Mark Lonabaugh (oud hoofd van de afdeling strategie van de presidentiële campagne van Bernie Sanders) vertelt me dat de moderne staat van het politieke debat veel meer een "kooigevecht van emoties" is geworden. Beleid, ooit het belangrijkste wapen binnen de ringen, wordt tegenwoordig meer gezien als een warm-up voor de echte wapens om de harten en de hoofden van de stemmers te overwinnen. Het gaat nu om persoonlijkheid, controverse en naamsbekendheid. Dat laatste is wel duidelijk geworden voor Sanders tijdens zijn strijd met Hillary Clinton in de voorverkiezingen.

Advertentie

Longabaugh vertelt dat veel democratische stemmers er gewoon van overtuigd waren dat niemand anders dan Hillary Clinton dé kandidaat voor de democratische partij was. Dit ondanks het feit dat veel uitingen van Sanders zijn overgenomen door de democratische partij, en hebben geholpen bij het vormgeven van de uiteindelijke democratische koers. Clinton was volgens Langabaugh voor velen de "veilige en zekere" inzet, terwijl juist Sanders zowel het progressieve beleid als vurige proza naar voren bracht die het populisme van Trump konden bestrijden.

"De twee kandidaten die afgelopen verkiezingen de grootste impact hadden op hun partijen waren Bernie Sanders en Donald Trump. Beiden hadden een verhaal te vertellen, en dat is iets wat bij Clinton ontbrak," zegt Longabaugh.

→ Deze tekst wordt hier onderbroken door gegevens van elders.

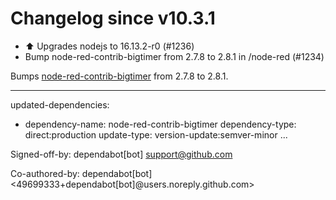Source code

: # Changelog since v10.3.1
- ⬆️ Upgrades nodejs to 16.13.2-r0 (#1236) 
- Bump node-red-contrib-bigtimer from 2.7.8 to 2.8.1 in /node-red (#1234)

Bumps [node-red-contrib-bigtimer](https://tech.scargill.net/big-timer/) from 2.7.8 to 2.8.1.

---
updated-dependencies:
- dependency-name: node-red-contrib-bigtimer
  dependency-type: direct:production
  update-type: version-update:semver-minor
...

Signed-off-by: dependabot[bot] <support@github.com>

Co-authored-by: dependabot[bot] <49699333+dependabot[bot]@users.noreply.github.com> 
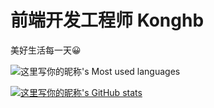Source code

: # 前端开发工程师  Konghb
  美好生活每一天😀

![这里写你的昵称's Most used languages](https://github-readme-stats.vercel.app/api/top-langs/?username=konghb&layout=compact&hide_border=true&langs_count=10)

[![这里写你的昵称's GitHub stats](https://github-readme-stats.vercel.app/api?username=konghb)](https://github.com/anuraghazra/github-readme-stats)



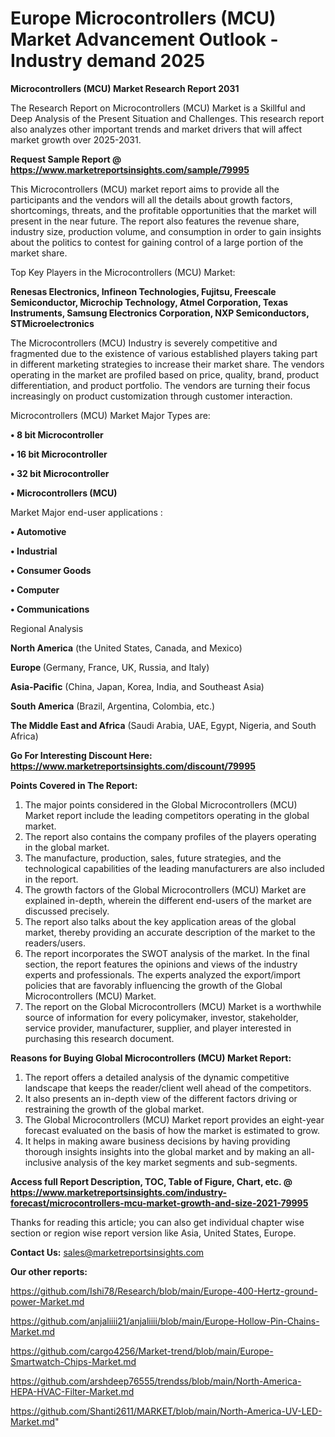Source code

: # Europe Microcontrollers (MCU) Market Advancement Outlook - Industry demand 2025

<strong>Microcontrollers (MCU) Market Research Report 2031</strong>

The Research Report on Microcontrollers (MCU) Market is a Skillful and Deep Analysis of the Present Situation and Challenges. This research report also analyzes other important trends and market drivers that will affect market growth over 2025-2031.

<strong>Request Sample Report @ <a href=https://www.marketreportsinsights.com/sample/79995>https://www.marketreportsinsights.com/sample/79995</a></strong>

This Microcontrollers (MCU) market report aims to provide all the participants and the vendors will all the details about growth factors, shortcomings, threats, and the profitable opportunities that the market will present in the near future. The report also features the revenue share, industry size, production volume, and consumption in order to gain insights about the politics to contest for gaining control of a large portion of the market share.

Top Key Players in the Microcontrollers (MCU) Market:

<strong>Renesas Electronics, Infineon Technologies, Fujitsu, Freescale Semiconductor, Microchip Technology, Atmel Corporation, Texas Instruments, Samsung Electronics Corporation, NXP Semiconductors, STMicroelectronics</strong>

The Microcontrollers (MCU) Industry is severely competitive and fragmented due to the existence of various established players taking part in different marketing strategies to increase their market share. The vendors operating in the market are profiled based on price, quality, brand, product differentiation, and product portfolio. The vendors are turning their focus increasingly on product customization through customer interaction.

Microcontrollers (MCU) Market Major Types are:

<strong>• 8 bit Microcontroller

• 16 bit Microcontroller

• 32 bit Microcontroller

• Microcontrollers (MCU)</strong>

Market Major end-user applications :

<strong>• Automotive

• Industrial

• Consumer Goods

• Computer

• Communications</strong>

Regional Analysis

</u><strong><b>North America</b></strong> (the United States, Canada, and Mexico)

<strong><b>Europe </b></strong>(Germany, France, UK, Russia, and Italy)

<strong><b>Asia-Pacific</b></strong> (China, Japan, Korea, India, and Southeast Asia)

<strong><b>South America</b></strong> (Brazil, Argentina, Colombia, etc.)

<strong><b>The Middle East and Africa</b></strong> (Saudi Arabia, UAE, Egypt, Nigeria, and South Africa)

<strong>Go For Interesting Discount Here: <a href=https://www.marketreportsinsights.com/discount/79995>https://www.marketreportsinsights.com/discount/79995</a></strong>

<strong>Points Covered in The Report:</strong>
<ol>
  <li>The major points considered in the Global Microcontrollers (MCU) Market report include the leading competitors operating in the global market.</li>
  <li>The report also contains the company profiles of the players operating in the global market.</li>
  <li>The manufacture, production, sales, future strategies, and the technological capabilities of the leading manufacturers are also included in the report.</li>
  <li>The growth factors of the Global Microcontrollers (MCU) Market are explained in-depth, wherein the different end-users of the market are discussed precisely.</li>
  <li>The report also talks about the key application areas of the global market, thereby providing an accurate description of the market to the readers/users.</li>
  <li>The report incorporates the SWOT analysis of the market. In the final section, the report features the opinions and views of the industry experts and professionals. The experts analyzed the export/import policies that are favorably influencing the growth of the Global Microcontrollers (MCU) Market.</li>
  <li>The report on the Global Microcontrollers (MCU) Market is a worthwhile source of information for every policymaker, investor, stakeholder, service provider, manufacturer, supplier, and player interested in purchasing this research document.</li>
</ol>
<strong>Reasons for Buying Global Microcontrollers (MCU) Market Report:</strong>

<ol>
  <li>The report offers a detailed analysis of the dynamic competitive landscape that keeps the reader/client well ahead of the competitors.</li>
  <li>It also presents an in-depth view of the different factors driving or restraining the growth of the global market.</li>
  <li>The Global Microcontrollers (MCU) Market report provides an eight-year forecast evaluated on the basis of how the market is estimated to grow.</li>
  <li>It helps in making aware business decisions by having providing thorough insights insights into the global market and by making an all-inclusive analysis of the key market segments and sub-segments.</li>
</ol>
<strong>Access full Report Description, TOC, Table of Figure, Chart, etc. @ <a href=https://www.marketreportsinsights.com/industry-forecast/microcontrollers-mcu-market-growth-and-size-2021-79995>https://www.marketreportsinsights.com/industry-forecast/microcontrollers-mcu-market-growth-and-size-2021-79995</a></strong>


Thanks for reading this article; you can also get individual chapter wise section or region wise report version like Asia, United States, Europe.

<strong>Contact Us:</strong>
sales@marketreportsinsights.com

<strong>Our other reports:</strong>

<a href=https://github.com/Ishi78/Research/blob/main/Europe-400-Hertz-ground-power-Market.md>https://github.com/Ishi78/Research/blob/main/Europe-400-Hertz-ground-power-Market.md</a>

<a href=https://github.com/anjaliiii21/anjaliiii/blob/main/Europe-Hollow-Pin-Chains-Market.md>https://github.com/anjaliiii21/anjaliiii/blob/main/Europe-Hollow-Pin-Chains-Market.md</a>

<a href=https://github.com/cargo4256/Market-trend/blob/main/Europe-Smartwatch-Chips-Market.md>https://github.com/cargo4256/Market-trend/blob/main/Europe-Smartwatch-Chips-Market.md</a>

<a href=https://github.com/arshdeep76555/trendss/blob/main/North-America-HEPA-HVAC-Filter-Market.md>https://github.com/arshdeep76555/trendss/blob/main/North-America-HEPA-HVAC-Filter-Market.md</a>

<a href=https://github.com/Shanti2611/MARKET/blob/main/North-America-UV-LED-Market.md>https://github.com/Shanti2611/MARKET/blob/main/North-America-UV-LED-Market.md</a>"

"Toen Bernie zijn kandidaatschap bekendmaakte, bestempelden de media dat als een grap – volledig ongeïnspireerd. Uiteindelijk bleek het tegenovergestelde te gebeuren. Sanders had een boodschap – dat de werkende middenklasse van zijn land leed en dat de economische ongelijkheid, in veel gevallen, de oorzaak van de vele problemen was. Hij vertelde de mensen dat er een probleem was en bleef vasthouden aan een vaag argument dat hij het zou oplossen".

Volgens Longabaugh ligt de toekomst van de politiek niet bij het veranderen van de overtuigingen van de mensen. Het gaat erom de zwevende kiezers te overtuigen om zich bij de juiste kant van de geschiedenis aan te sluiten.

In sommige opzichten is dat een wat sombere verklaring. De gevestigde conservatieve of progressieve stemmers gaan niet opeens van mening veranderen door conventionele kwesties op hen af te schieten. Toch ziet Longabaugh dat anders. Hij is eigenlijk heel optimistisch.

"Het is niet nodig om de gedachten van mensen te veranderen," vertelt hij, wijzend op de piek van mensen uit de jongere generatie die hun hoop op Sanders hadden gevestigd tijdens de voorverkiezingen. "Het echte probleem is niet dat we tegenstanders moeten overhalen om zich bij ons kamp aan te sluiten. Dat zal nooit het ideale politieke klimaat creëren. Het is juist nodig om tussen alle tegenstrijdige overtuigingen  een compromis te vinden, en we hebben jongen mensen nodig die erin geloven dat dat haalbaar is".